The reason we apply the boost before softmax is important. After softmax, the row is a probability distribution that sums to 1, and adding to it would break that. Before softmax, we are working with raw logits, and adding a constant just shifts the relative magnitude. The softmax will still produce a valid distribution; that distribution will just put more mass on the boosted positions.

I re-ran the same 12 bad examples with the intervention turned on. The accuracy went from 4.65 percent to 32.52 percent on average. A 7x improvement, with no retraining and zero gradient updates.

The improved attention heatmap shows what changed:

Average attention heatmap on the bad examples after the boost intervention. Row 18 now has a clear bright cell at column 2, a_val, which was missing before.

Look at row 18. Position 2 (a_val) is now noticeably brighter than it was in the unintervened bad heatmap. The model is now attending to the correct operand value, and that single change shifts the answer probability dramatically.

Some examples improved by 60 percentage points or more after the intervention. A few got worse. The improvement is not universally robust, which makes sense: the boost amount is fixed at 2.0, but the natural raw-score scale varies across examples. A boost that is the right size for one problem may be too aggressive or too weak for another. With more careful per-example calibration, the gains would be larger and more consistent.

What this whole thing taught me

The first instinct that came out of this is that attention is genuinely interpretable. It is not a black box. The 20-by-20 matrix is right there. We can save it to a CSV, plot it as a heatmap, average it across examples, and see exactly which positions a query is consulting at any layer of the model. The reason this gets framed as some advanced research technique in mechanistic interpretability is because doing it cleanly on a 175-billion-parameter model with thousands of attention heads is hard. Doing it on a small model with 8 heads is doable in an afternoon.

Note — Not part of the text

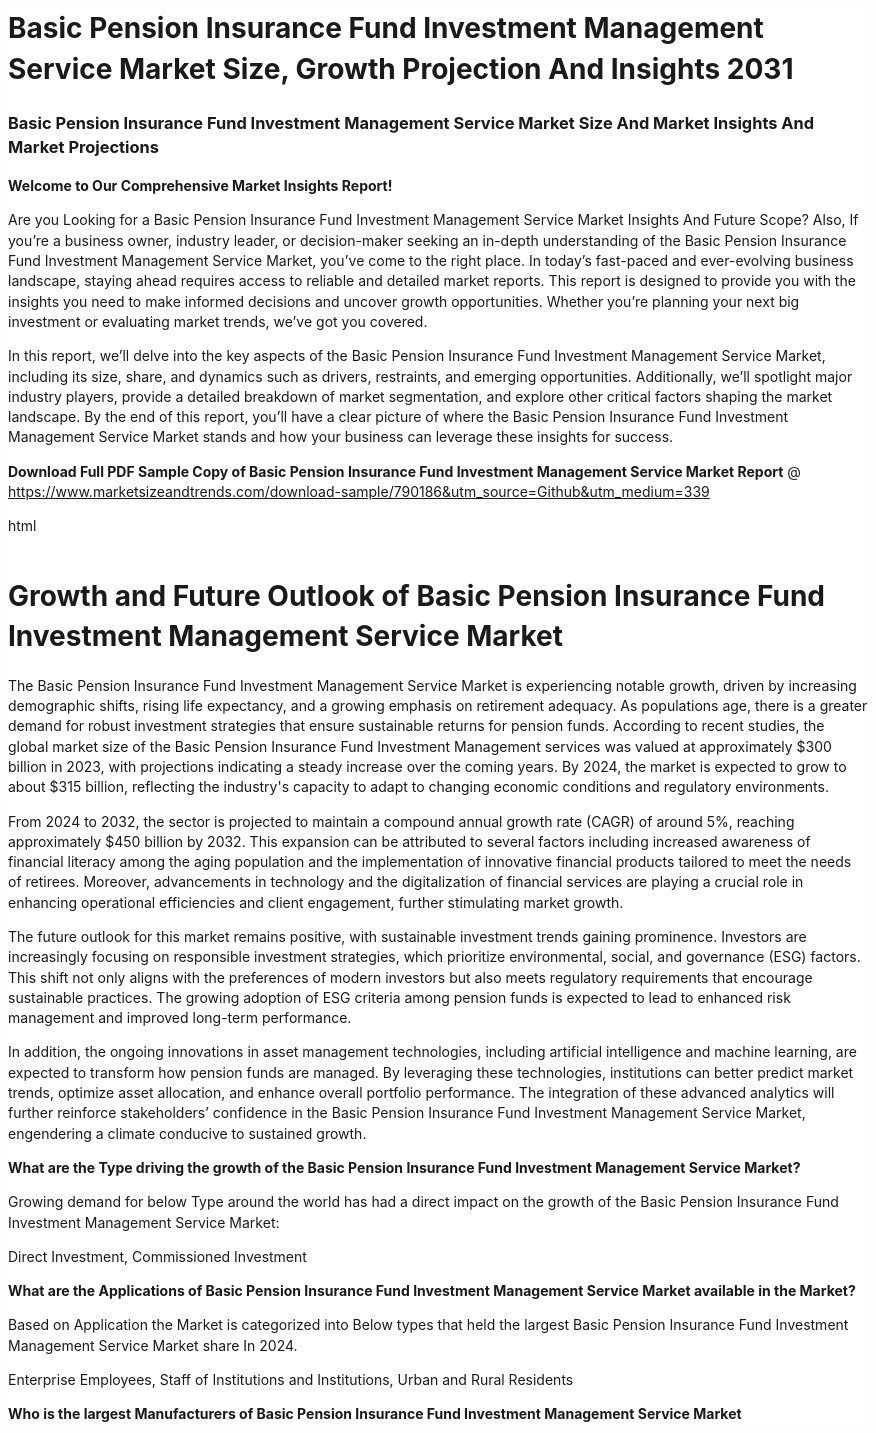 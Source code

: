 <h1>Basic Pension Insurance Fund Investment Management Service Market Size, Growth Projection And Insights 2031</h1><div class="" data-test-id=""><h3><span class="">Basic Pension Insurance Fund Investment Management Service Market Size And Market Insights And Market Projections</span></h3></div><div class="" data-test-id=""><p><strong>Welcome to Our Comprehensive Market Insights Report!</strong></p><p>Are you Looking for a Basic Pension Insurance Fund Investment Management Service Market Insights And Future Scope? Also, If you&rsquo;re a business owner, industry leader, or decision-maker seeking an in-depth understanding of the Basic Pension Insurance Fund Investment Management Service Market, you&rsquo;ve come to the right place. In today&rsquo;s fast-paced and ever-evolving business landscape, staying ahead requires access to reliable and detailed market reports. This report is designed to provide you with the insights you need to make informed decisions and uncover growth opportunities. Whether you&rsquo;re planning your next big investment or evaluating market trends, we&rsquo;ve got you covered.</p><p>In this report, we&rsquo;ll delve into the key aspects of the Basic Pension Insurance Fund Investment Management Service Market, including its size, share, and dynamics such as drivers, restraints, and emerging opportunities. Additionally, we&rsquo;ll spotlight major industry players, provide a detailed breakdown of market segmentation, and explore other critical factors shaping the market landscape. By the end of this report, you&rsquo;ll have a clear picture of where the Basic Pension Insurance Fund Investment Management Service Market stands and how your business can leverage these insights for success.</p><p><strong>Download Full PDF Sample Copy of Basic Pension Insurance Fund Investment Management Service Market Report</strong> @ <a href="https://www.marketsizeandtrends.com/download-sample/790186&utm_source=Github&utm_medium=339" target="_blank">https://www.marketsizeandtrends.com/download-sample/790186&utm_source=Github&utm_medium=339</a></p></div><div class="" data-test-id=""><p><span class="">html<div> <h1>Growth and Future Outlook of Basic Pension Insurance Fund Investment Management Service Market</h1> <p>The Basic Pension Insurance Fund Investment Management Service Market is experiencing notable growth, driven by increasing demographic shifts, rising life expectancy, and a growing emphasis on retirement adequacy. As populations age, there is a greater demand for robust investment strategies that ensure sustainable returns for pension funds. According to recent studies, the global market size of the Basic Pension Insurance Fund Investment Management services was valued at approximately $300 billion in 2023, with projections indicating a steady increase over the coming years. By 2024, the market is expected to grow to about $315 billion, reflecting the industry's capacity to adapt to changing economic conditions and regulatory environments.</p> <p>From 2024 to 2032, the sector is projected to maintain a compound annual growth rate (CAGR) of around 5%, reaching approximately $450 billion by 2032. This expansion can be attributed to several factors including increased awareness of financial literacy among the aging population and the implementation of innovative financial products tailored to meet the needs of retirees. Moreover, advancements in technology and the digitalization of financial services are playing a crucial role in enhancing operational efficiencies and client engagement, further stimulating market growth.</p> <p style="text-align:center;"><strong></strong></p> <p>The future outlook for this market remains positive, with sustainable investment trends gaining prominence. Investors are increasingly focusing on responsible investment strategies, which prioritize environmental, social, and governance (ESG) factors. This shift not only aligns with the preferences of modern investors but also meets regulatory requirements that encourage sustainable practices. The growing adoption of ESG criteria among pension funds is expected to lead to enhanced risk management and improved long-term performance.</p> <p>In addition, the ongoing innovations in asset management technologies, including artificial intelligence and machine learning, are expected to transform how pension funds are managed. By leveraging these technologies, institutions can better predict market trends, optimize asset allocation, and enhance overall portfolio performance. The integration of these advanced analytics will further reinforce stakeholders’ confidence in the Basic Pension Insurance Fund Investment Management Service Market, engendering a climate conducive to sustained growth.</p></div></span></p><p><strong><span class="">What are the&nbsp;Type driving the growth of the Basic Pension Insurance Fund Investment Management Service Market?</span></strong></p></div><div class="" data-test-id=""><p><span class="">Growing demand for below Type around the world has had a direct impact on the growth of the Basic Pension Insurance Fund Investment Management Service Market:</span></p></div><div class="" data-test-id=""><p>Direct Investment, Commissioned Investment</p><p><span class=""><strong>What are the&nbsp;Applications&nbsp;of Basic Pension Insurance Fund Investment Management Service Market available in the Market?</strong></span></p></div><div class="" data-test-id=""><p><span class="">Based on Application the Market is categorized into Below types that held the largest Basic Pension Insurance Fund Investment Management Service Market share In 2024.</span></p></div><div class="" data-test-id=""><p><span class="">Enterprise Employees, Staff of Institutions and Institutions, Urban and Rural Residents</span></p><p><span class=""><strong>Who is the largest Manufacturers of Basic Pension Insurance Fund Investment Management Service Market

The second instinct is that transformer failures are often retrieval failures rather than reasoning failures. The model in this experiment understood multiplication. It knew the format. It correctly identified that it was supposed to predict an answer. It just grabbed the wrong number from earlier in the sequence. This kind of failure mode has been studied at scale (it underlies a lot of work on “bound variable” failures in larger LMs), and it shows up at every model size.

The third instinct is that we have more levers than just retraining. Activation patching, attention masking, steering vectors, residual stream interventions are all real tools that people use to change model behavior without changing weights. The intervention in this experiment is the simplest possible version of that idea: add a constant to a few pre-softmax scores. The fact that this works at all is what makes the broader research direction interesting.

The fourth instinct is more subjective. Spending an afternoon writing attention in for-loops, then looking at the heatmaps, then surgically intervening on the model is the most viscerally satisfying thing I have done in deep learning. The system is small enough that we can hold all of it in our head, and the experiments are conclusive enough that we can actually answer the question we set out to ask. Most ML research at the frontier is the opposite of this: huge models, fuzzy results, compute-bound iterations. The small system is where understanding happens. It is worth coming back to it deliberately, even when we have access to better infrastructure.